[Data extracts]
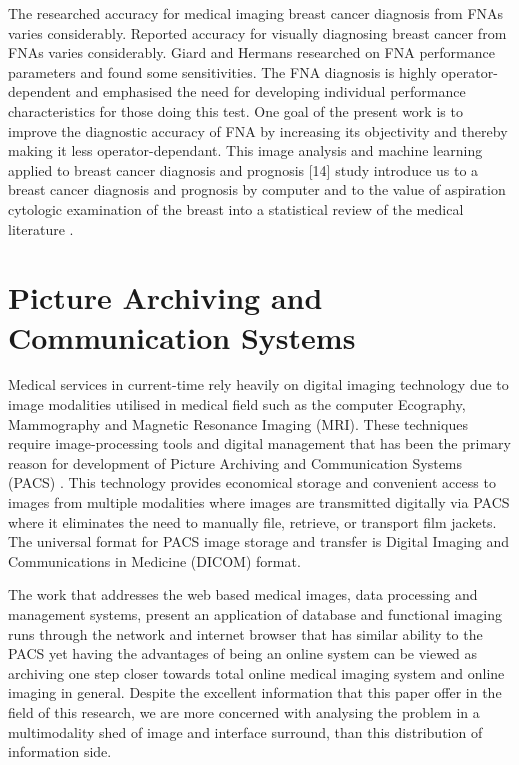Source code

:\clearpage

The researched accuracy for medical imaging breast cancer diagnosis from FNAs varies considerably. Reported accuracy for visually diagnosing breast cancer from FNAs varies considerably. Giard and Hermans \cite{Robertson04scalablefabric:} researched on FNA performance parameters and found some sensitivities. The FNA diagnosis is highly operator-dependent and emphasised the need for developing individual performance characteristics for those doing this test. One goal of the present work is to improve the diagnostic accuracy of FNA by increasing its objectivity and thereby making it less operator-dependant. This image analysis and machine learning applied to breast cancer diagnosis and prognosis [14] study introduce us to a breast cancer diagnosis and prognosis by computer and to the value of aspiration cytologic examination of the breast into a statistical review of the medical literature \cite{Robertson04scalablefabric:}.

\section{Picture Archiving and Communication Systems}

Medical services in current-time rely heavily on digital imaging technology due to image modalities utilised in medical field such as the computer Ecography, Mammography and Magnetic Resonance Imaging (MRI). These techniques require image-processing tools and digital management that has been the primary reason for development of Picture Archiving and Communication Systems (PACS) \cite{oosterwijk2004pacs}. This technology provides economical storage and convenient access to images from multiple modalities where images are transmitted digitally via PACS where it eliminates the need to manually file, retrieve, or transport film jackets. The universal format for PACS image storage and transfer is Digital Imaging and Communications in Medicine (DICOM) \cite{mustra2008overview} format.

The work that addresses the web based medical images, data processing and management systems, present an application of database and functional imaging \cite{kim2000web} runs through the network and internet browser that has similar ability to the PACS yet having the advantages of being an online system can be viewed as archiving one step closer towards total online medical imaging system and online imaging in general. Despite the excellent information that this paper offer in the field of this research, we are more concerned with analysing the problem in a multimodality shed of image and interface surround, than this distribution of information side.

[Goal of the exercise] Your answer should consist of each line of the data above in which the word "Communication" occurs.

[Task solution]
\section{Picture Archiving and Communication Systems}
Medical services in current-time rely heavily on digital imaging technology due to image modalities utilised in medical field such as the computer Ecography, Mammography and Magnetic Resonance Imaging (MRI). These techniques require image-processing tools and digital management that has been the primary reason for development of Picture Archiving and Communication Systems (PACS) \cite{oosterwijk2004pacs}. This technology provides economical storage and convenient access to images from multiple modalities where images are transmitted digitally via PACS where it eliminates the need to manually file, retrieve, or transport film jackets. The universal format for PACS image storage and transfer is Digital Imaging and Communications in Medicine (DICOM) \cite{mustra2008overview} format.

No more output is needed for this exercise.